## Exercise
Return the full set of entries precisely. Do not carry over any pictures.

##### Source records #####

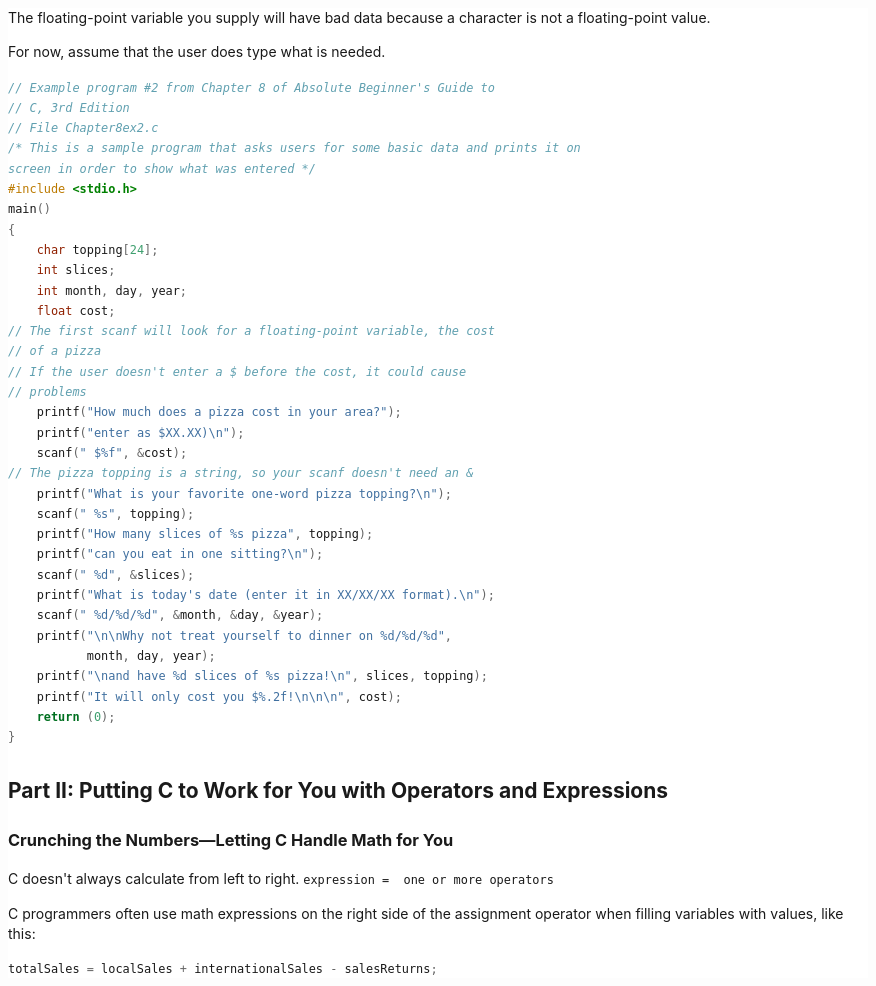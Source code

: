 The floating-point variable you supply will have bad data because a character is not a floating-point value.

For now, assume that the user does type what is needed.

```c
// Example program #2 from Chapter 8 of Absolute Beginner's Guide to
// C, 3rd Edition
// File Chapter8ex2.c
/* This is a sample program that asks users for some basic data and prints it on
screen in order to show what was entered */
#include <stdio.h>
main()
{
    char topping[24];
    int slices;
    int month, day, year;
    float cost;
// The first scanf will look for a floating-point variable, the cost
// of a pizza
// If the user doesn't enter a $ before the cost, it could cause
// problems
    printf("How much does a pizza cost in your area?");
    printf("enter as $XX.XX)\n");
    scanf(" $%f", &cost);
// The pizza topping is a string, so your scanf doesn't need an &
    printf("What is your favorite one-word pizza topping?\n");
    scanf(" %s", topping);
    printf("How many slices of %s pizza", topping);
    printf("can you eat in one sitting?\n");
    scanf(" %d", &slices);
    printf("What is today's date (enter it in XX/XX/XX format).\n");
    scanf(" %d/%d/%d", &month, &day, &year);
    printf("\n\nWhy not treat yourself to dinner on %d/%d/%d",
           month, day, year);
    printf("\nand have %d slices of %s pizza!\n", slices, topping);
    printf("It will only cost you $%.2f!\n\n\n", cost);
    return (0);
}
```

## Part II: Putting C to Work for You with Operators and Expressions

### Crunching the Numbers—Letting C Handle Math for You

C doesn't always calculate from left to right.
`expression =  one or more operators`

C programmers often use math expressions on the right side of the assignment operator
when filling variables with values, like this:

```c
totalSales = localSales + internationalSales - salesReturns;
```

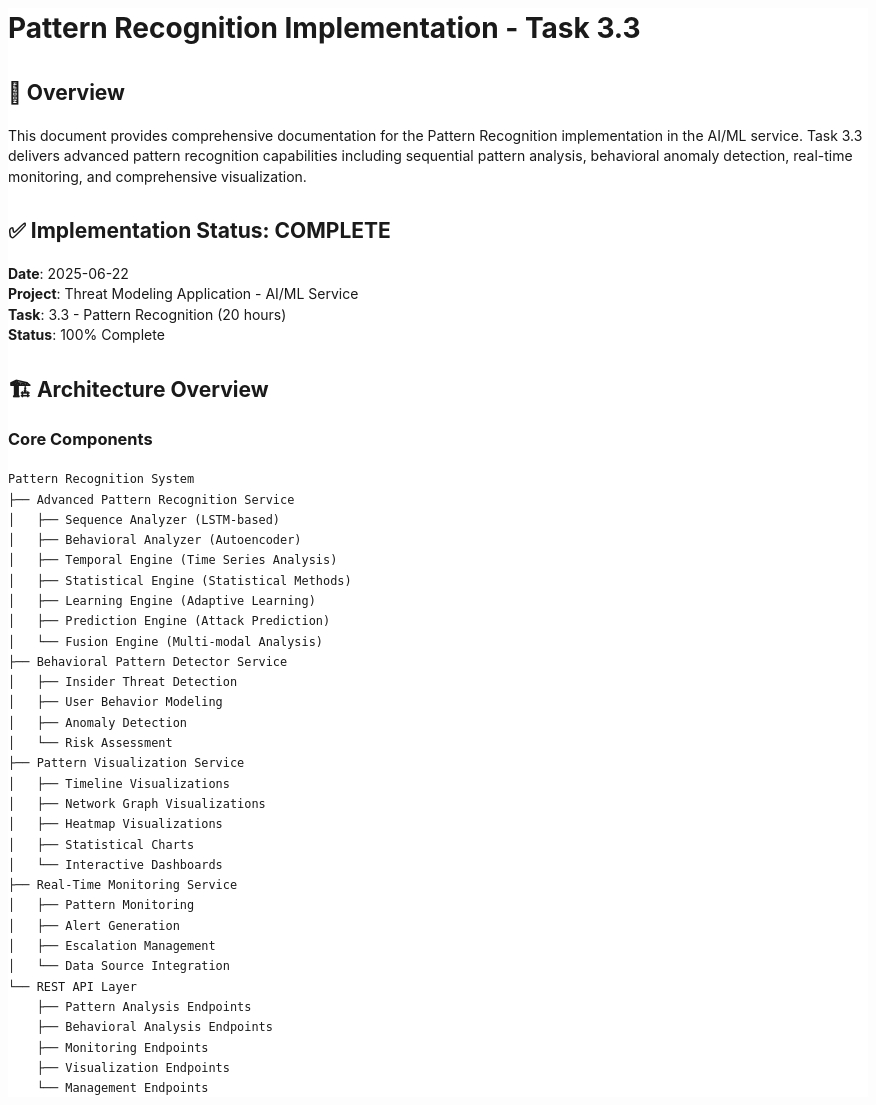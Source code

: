 # Pattern Recognition Implementation - Task 3.3

## 🎯 Overview

This document provides comprehensive documentation for the Pattern Recognition implementation in the AI/ML service. Task 3.3 delivers advanced pattern recognition capabilities including sequential pattern analysis, behavioral anomaly detection, real-time monitoring, and comprehensive visualization.

## ✅ Implementation Status: **COMPLETE**

**Date**: 2025-06-22  
**Project**: Threat Modeling Application - AI/ML Service  
**Task**: 3.3 - Pattern Recognition (20 hours)  
**Status**: 100% Complete  

## 🏗️ Architecture Overview

### Core Components

```
Pattern Recognition System
├── Advanced Pattern Recognition Service
│   ├── Sequence Analyzer (LSTM-based)
│   ├── Behavioral Analyzer (Autoencoder)
│   ├── Temporal Engine (Time Series Analysis)
│   ├── Statistical Engine (Statistical Methods)
│   ├── Learning Engine (Adaptive Learning)
│   ├── Prediction Engine (Attack Prediction)
│   └── Fusion Engine (Multi-modal Analysis)
├── Behavioral Pattern Detector Service
│   ├── Insider Threat Detection
│   ├── User Behavior Modeling
│   ├── Anomaly Detection
│   └── Risk Assessment
├── Pattern Visualization Service
│   ├── Timeline Visualizations
│   ├── Network Graph Visualizations
│   ├── Heatmap Visualizations
│   ├── Statistical Charts
│   └── Interactive Dashboards
├── Real-Time Monitoring Service
│   ├── Pattern Monitoring
│   ├── Alert Generation
│   ├── Escalation Management
│   └── Data Source Integration
└── REST API Layer
    ├── Pattern Analysis Endpoints
    ├── Behavioral Analysis Endpoints
    ├── Monitoring Endpoints
    ├── Visualization Endpoints
    └── Management Endpoints
```
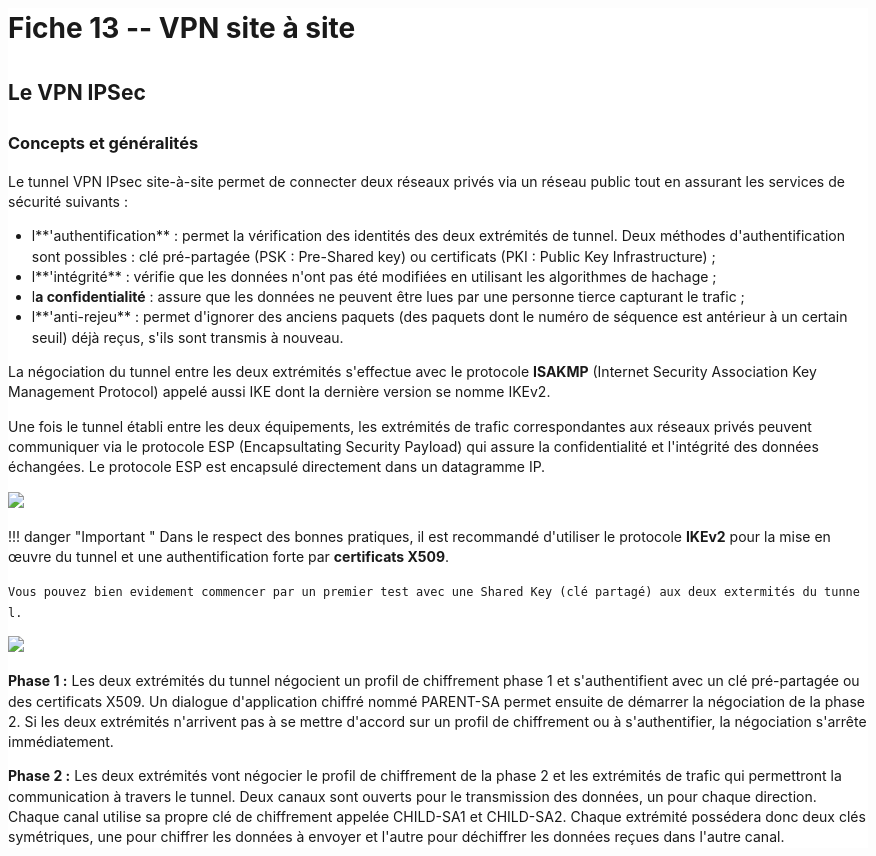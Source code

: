 # Fiche 13 -- VPN site à site

## Le VPN IPSec

### Concepts et généralités

Le tunnel VPN IPsec site-à-site permet de connecter deux réseaux privés
via un réseau public tout en assurant les services de sécurité suivants :

-   l**'authentification** : permet la vérification des identités des
    deux extrémités de tunnel. Deux méthodes d'authentification sont
    possibles : clé pré-partagée (PSK : Pre-Shared key) ou certificats
    (PKI : Public Key Infrastructure) ;
-   l**'intégrité** : vérifie que les données n'ont pas été modifiées en
    utilisant les algorithmes de hachage ;
-   l**a confidentialité** : assure que les données ne peuvent être lues
    par une personne tierce capturant le trafic ;
-   l**'anti-rejeu** : permet d'ignorer des anciens paquets (des
    paquets dont le numéro de séquence est antérieur à un certain seuil)
    déjà reçus, s'ils sont transmis à nouveau.

La négociation du tunnel entre les deux extrémités s'effectue avec le
protocole **ISAKMP** (Internet Security Association Key Management
Protocol) appelé aussi IKE dont la dernière version se nomme IKEv2.

Une fois le tunnel établi entre les deux équipements, les extrémités de
trafic correspondantes aux réseaux privés peuvent communiquer via le
protocole ESP (Encapsultating Security Payload) qui assure la
confidentialité et l'intégrité des données échangées. Le protocole ESP
est encapsulé directement dans un datagramme IP.

![](../../medias/stormshield/fiches/fiche12_vpn_SNS/Pictures/10000000000004EB000002EBFA355742B0E16CD6.png)

!!! danger "Important "
    Dans le respect des bonnes pratiques, il est recommandé d'utiliser le
    protocole **IKEv2** pour la mise en œuvre du tunnel et une
    authentification forte par **certificats X509**.

    Vous pouvez bien evidement commencer par un premier test avec une Shared Key (clé partagé) aux deux extermités du tunnel.

![](../../medias/stormshield/fiches/fiche12_vpn_SNS/Pictures/10000000000004DD000002E9C45A59457F2F9473.png)

**Phase 1 :** Les deux extrémités du tunnel négocient un profil de
chiffrement phase 1 et s'authentifient avec un clé pré-partagée ou des
certificats X509. Un dialogue d'application chiffré nommé PARENT-SA
permet ensuite de démarrer la négociation de la phase 2. Si les deux
extrémités n'arrivent pas à se mettre d'accord sur un profil de
chiffrement ou à s'authentifier, la négociation s'arrête immédiatement.

**Phase 2 :** Les deux extrémités vont négocier le profil de chiffrement
de la phase 2 et les extrémités de trafic qui permettront la
communication à travers le tunnel. Deux canaux sont ouverts pour le
transmission des données, un pour chaque direction. Chaque canal utilise
sa propre clé de chiffrement appelée CHILD-SA1 et CHILD-SA2. Chaque
extrémité possédera donc deux clés symétriques, une pour chiffrer les
données à envoyer et l'autre pour déchiffrer les données reçues dans
l'autre canal.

#####

## Expected answer
Source code

: The floating-point variable you supply will have bad data because a character is not a floating-point value.

For now, assume that the user does type what is needed.

```c
// Example program #2 from Chapter 8 of Absolute Beginner's Guide to
// C, 3rd Edition
// File Chapter8ex2.c
/* This is a sample program that asks users for some basic data and prints it on
screen in order to show what was entered */
#include <stdio.h>
main()
{
    char topping[24];
    int slices;
    int month, day, year;
    float cost;
// The first scanf will look for a floating-point variable, the cost
// of a pizza
// If the user doesn't enter a $ before the cost, it could cause
// problems
    printf("How much does a pizza cost in your area?");
    printf("enter as $XX.XX)\n");
    scanf(" $%f", &cost);
// The pizza topping is a string, so your scanf doesn't need an &
    printf("What is your favorite one-word pizza topping?\n");
    scanf(" %s", topping);
    printf("How many slices of %s pizza", topping);
    printf("can you eat in one sitting?\n");
    scanf(" %d", &slices);
    printf("What is today's date (enter it in XX/XX/XX format).\n");
    scanf(" %d/%d/%d", &month, &day, &year);
    printf("\n\nWhy not treat yourself to dinner on %d/%d/%d",
           month, day, year);
    printf("\nand have %d slices of %s pizza!\n", slices, topping);
    printf("It will only cost you $%.2f!\n\n\n", cost);
    return (0);
}
```

## Part II: Putting C to Work for You with Operators and Expressions

### Crunching the Numbers—Letting C Handle Math for You

C doesn't always calculate from left to right.
`expression =  one or more operators`

C programmers often use math expressions on the right side of the assignment operator
when filling variables with values, like this:

```c
totalSales = localSales + internationalSales - salesReturns;
```

Source code

: # Pattern Recognition Implementation - Task 3.3

## 🎯 Overview

This document provides comprehensive documentation for the Pattern Recognition implementation in the AI/ML service. Task 3.3 delivers advanced pattern recognition capabilities including sequential pattern analysis, behavioral anomaly detection, real-time monitoring, and comprehensive visualization.

## ✅ Implementation Status: **COMPLETE**

**Date**: 2025-06-22  
**Project**: Threat Modeling Application - AI/ML Service  
**Task**: 3.3 - Pattern Recognition (20 hours)  
**Status**: 100% Complete  

## 🏗️ Architecture Overview

### Core Components

```
Pattern Recognition System
├── Advanced Pattern Recognition Service
│   ├── Sequence Analyzer (LSTM-based)
│   ├── Behavioral Analyzer (Autoencoder)
│   ├── Temporal Engine (Time Series Analysis)
│   ├── Statistical Engine (Statistical Methods)
│   ├── Learning Engine (Adaptive Learning)
│   ├── Prediction Engine (Attack Prediction)
│   └── Fusion Engine (Multi-modal Analysis)
├── Behavioral Pattern Detector Service
│   ├── Insider Threat Detection
│   ├── User Behavior Modeling
│   ├── Anomaly Detection
│   └── Risk Assessment
├── Pattern Visualization Service
│   ├── Timeline Visualizations
│   ├── Network Graph Visualizations
│   ├── Heatmap Visualizations
│   ├── Statistical Charts
│   └── Interactive Dashboards
├── Real-Time Monitoring Service
│   ├── Pattern Monitoring
│   ├── Alert Generation
│   ├── Escalation Management
│   └── Data Source Integration
└── REST API Layer
    ├── Pattern Analysis Endpoints
    ├── Behavioral Analysis Endpoints
    ├── Monitoring Endpoints
    ├── Visualization Endpoints
    └── Management Endpoints
```
Source code

: # Fiche 13 -- VPN site à site

## Le VPN IPSec

### Concepts et généralités

Le tunnel VPN IPsec site-à-site permet de connecter deux réseaux privés
via un réseau public tout en assurant les services de sécurité suivants :

-   l**'authentification** : permet la vérification des identités des
    deux extrémités de tunnel. Deux méthodes d'authentification sont
    possibles : clé pré-partagée (PSK : Pre-Shared key) ou certificats
    (PKI : Public Key Infrastructure) ;
-   l**'intégrité** : vérifie que les données n'ont pas été modifiées en
    utilisant les algorithmes de hachage ;
-   l**a confidentialité** : assure que les données ne peuvent être lues
    par une personne tierce capturant le trafic ;
-   l**'anti-rejeu** : permet d'ignorer des anciens paquets (des
    paquets dont le numéro de séquence est antérieur à un certain seuil)
    déjà reçus, s'ils sont transmis à nouveau.

La négociation du tunnel entre les deux extrémités s'effectue avec le
protocole **ISAKMP** (Internet Security Association Key Management
Protocol) appelé aussi IKE dont la dernière version se nomme IKEv2.

Une fois le tunnel établi entre les deux équipements, les extrémités de
trafic correspondantes aux réseaux privés peuvent communiquer via le
protocole ESP (Encapsultating Security Payload) qui assure la
confidentialité et l'intégrité des données échangées. Le protocole ESP
est encapsulé directement dans un datagramme IP.

![](../../medias/stormshield/fiches/fiche12_vpn_SNS/Pictures/10000000000004EB000002EBFA355742B0E16CD6.png)

!!! danger "Important "
    Dans le respect des bonnes pratiques, il est recommandé d'utiliser le
    protocole **IKEv2** pour la mise en œuvre du tunnel et une
    authentification forte par **certificats X509**.

    Vous pouvez bien evidement commencer par un premier test avec une Shared Key (clé partagé) aux deux extermités du tunnel.

![](../../medias/stormshield/fiches/fiche12_vpn_SNS/Pictures/10000000000004DD000002E9C45A59457F2F9473.png)

**Phase 1 :** Les deux extrémités du tunnel négocient un profil de
chiffrement phase 1 et s'authentifient avec un clé pré-partagée ou des
certificats X509. Un dialogue d'application chiffré nommé PARENT-SA
permet ensuite de démarrer la négociation de la phase 2. Si les deux
extrémités n'arrivent pas à se mettre d'accord sur un profil de
chiffrement ou à s'authentifier, la négociation s'arrête immédiatement.

**Phase 2 :** Les deux extrémités vont négocier le profil de chiffrement
de la phase 2 et les extrémités de trafic qui permettront la
communication à travers le tunnel. Deux canaux sont ouverts pour le
transmission des données, un pour chaque direction. Chaque canal utilise
sa propre clé de chiffrement appelée CHILD-SA1 et CHILD-SA2. Chaque
extrémité possédera donc deux clés symétriques, une pour chiffrer les
données à envoyer et l'autre pour déchiffrer les données reçues dans
l'autre canal.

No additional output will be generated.